• **TASK GOAL**: Find every line in the records below that holds the word "have" and copy it.

• **INFORMATION PROVIDED**:
************
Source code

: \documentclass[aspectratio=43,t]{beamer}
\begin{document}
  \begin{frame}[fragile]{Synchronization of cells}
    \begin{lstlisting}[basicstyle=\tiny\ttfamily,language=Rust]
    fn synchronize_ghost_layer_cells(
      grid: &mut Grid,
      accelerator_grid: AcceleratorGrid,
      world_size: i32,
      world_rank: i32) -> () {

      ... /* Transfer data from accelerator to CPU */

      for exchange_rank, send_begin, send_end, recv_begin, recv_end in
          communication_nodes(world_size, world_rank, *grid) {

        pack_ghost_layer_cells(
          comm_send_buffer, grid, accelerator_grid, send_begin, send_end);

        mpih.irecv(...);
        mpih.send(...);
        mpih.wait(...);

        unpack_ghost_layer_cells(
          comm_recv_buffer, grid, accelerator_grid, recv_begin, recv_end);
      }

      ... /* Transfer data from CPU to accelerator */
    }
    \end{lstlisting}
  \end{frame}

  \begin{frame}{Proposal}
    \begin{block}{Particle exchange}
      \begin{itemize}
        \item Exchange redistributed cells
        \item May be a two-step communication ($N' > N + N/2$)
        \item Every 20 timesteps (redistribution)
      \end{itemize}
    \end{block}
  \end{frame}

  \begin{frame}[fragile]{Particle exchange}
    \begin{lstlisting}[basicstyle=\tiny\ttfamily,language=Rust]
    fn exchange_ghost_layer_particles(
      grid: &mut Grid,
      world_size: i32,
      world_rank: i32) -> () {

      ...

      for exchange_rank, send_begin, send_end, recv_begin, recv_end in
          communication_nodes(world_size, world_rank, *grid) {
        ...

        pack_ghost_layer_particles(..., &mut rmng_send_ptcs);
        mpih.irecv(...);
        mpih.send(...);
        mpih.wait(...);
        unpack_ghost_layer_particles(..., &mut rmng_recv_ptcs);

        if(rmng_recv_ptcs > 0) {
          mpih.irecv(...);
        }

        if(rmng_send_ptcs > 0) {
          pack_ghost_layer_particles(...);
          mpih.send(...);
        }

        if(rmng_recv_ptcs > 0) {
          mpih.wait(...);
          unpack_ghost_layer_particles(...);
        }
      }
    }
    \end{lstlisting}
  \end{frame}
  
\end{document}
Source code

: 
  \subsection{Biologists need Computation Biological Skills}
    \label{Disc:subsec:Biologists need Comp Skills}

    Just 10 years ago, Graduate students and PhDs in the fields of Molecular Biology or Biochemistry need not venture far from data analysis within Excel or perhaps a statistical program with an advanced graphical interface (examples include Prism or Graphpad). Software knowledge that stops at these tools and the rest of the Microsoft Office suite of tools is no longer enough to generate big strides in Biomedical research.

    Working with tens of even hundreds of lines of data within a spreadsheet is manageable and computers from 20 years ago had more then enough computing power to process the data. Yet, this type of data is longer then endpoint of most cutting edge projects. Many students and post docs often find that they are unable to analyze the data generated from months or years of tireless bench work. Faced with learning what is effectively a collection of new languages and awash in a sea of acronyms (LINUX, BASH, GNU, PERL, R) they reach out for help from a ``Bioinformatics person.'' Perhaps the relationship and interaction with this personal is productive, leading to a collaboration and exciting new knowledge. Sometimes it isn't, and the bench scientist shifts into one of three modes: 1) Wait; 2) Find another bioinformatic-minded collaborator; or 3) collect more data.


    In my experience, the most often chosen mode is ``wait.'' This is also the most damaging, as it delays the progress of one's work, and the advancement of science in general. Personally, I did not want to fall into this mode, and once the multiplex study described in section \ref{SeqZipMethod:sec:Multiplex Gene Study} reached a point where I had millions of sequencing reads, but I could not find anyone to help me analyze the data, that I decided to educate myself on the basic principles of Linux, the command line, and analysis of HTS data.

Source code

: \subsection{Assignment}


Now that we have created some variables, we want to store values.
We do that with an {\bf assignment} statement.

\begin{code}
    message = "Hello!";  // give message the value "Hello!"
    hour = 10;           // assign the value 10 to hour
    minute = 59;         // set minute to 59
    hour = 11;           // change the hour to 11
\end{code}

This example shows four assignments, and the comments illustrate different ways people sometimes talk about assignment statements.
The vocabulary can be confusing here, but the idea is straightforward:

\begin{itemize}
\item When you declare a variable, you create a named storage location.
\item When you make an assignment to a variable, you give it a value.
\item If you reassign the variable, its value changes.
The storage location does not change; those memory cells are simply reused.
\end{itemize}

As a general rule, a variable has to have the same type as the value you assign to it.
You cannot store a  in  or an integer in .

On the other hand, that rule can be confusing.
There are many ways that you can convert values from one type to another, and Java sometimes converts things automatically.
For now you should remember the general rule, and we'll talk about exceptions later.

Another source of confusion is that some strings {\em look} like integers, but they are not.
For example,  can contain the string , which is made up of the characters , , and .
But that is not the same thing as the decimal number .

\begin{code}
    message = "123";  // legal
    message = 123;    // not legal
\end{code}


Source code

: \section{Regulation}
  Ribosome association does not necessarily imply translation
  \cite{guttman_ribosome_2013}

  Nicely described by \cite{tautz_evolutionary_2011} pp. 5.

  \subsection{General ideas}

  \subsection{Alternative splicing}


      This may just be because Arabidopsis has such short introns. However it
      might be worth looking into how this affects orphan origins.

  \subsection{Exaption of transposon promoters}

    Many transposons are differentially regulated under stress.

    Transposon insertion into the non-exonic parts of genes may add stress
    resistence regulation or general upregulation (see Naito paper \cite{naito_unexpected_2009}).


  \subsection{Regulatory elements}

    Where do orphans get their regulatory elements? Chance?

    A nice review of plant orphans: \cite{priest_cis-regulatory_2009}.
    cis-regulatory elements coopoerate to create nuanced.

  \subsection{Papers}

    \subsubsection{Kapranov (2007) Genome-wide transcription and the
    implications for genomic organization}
************
• **PROBLEM SOLUTION**:
Now that we have created some variables, we want to store values.
As a general rule, a variable has to have the same type as the value you assign to it.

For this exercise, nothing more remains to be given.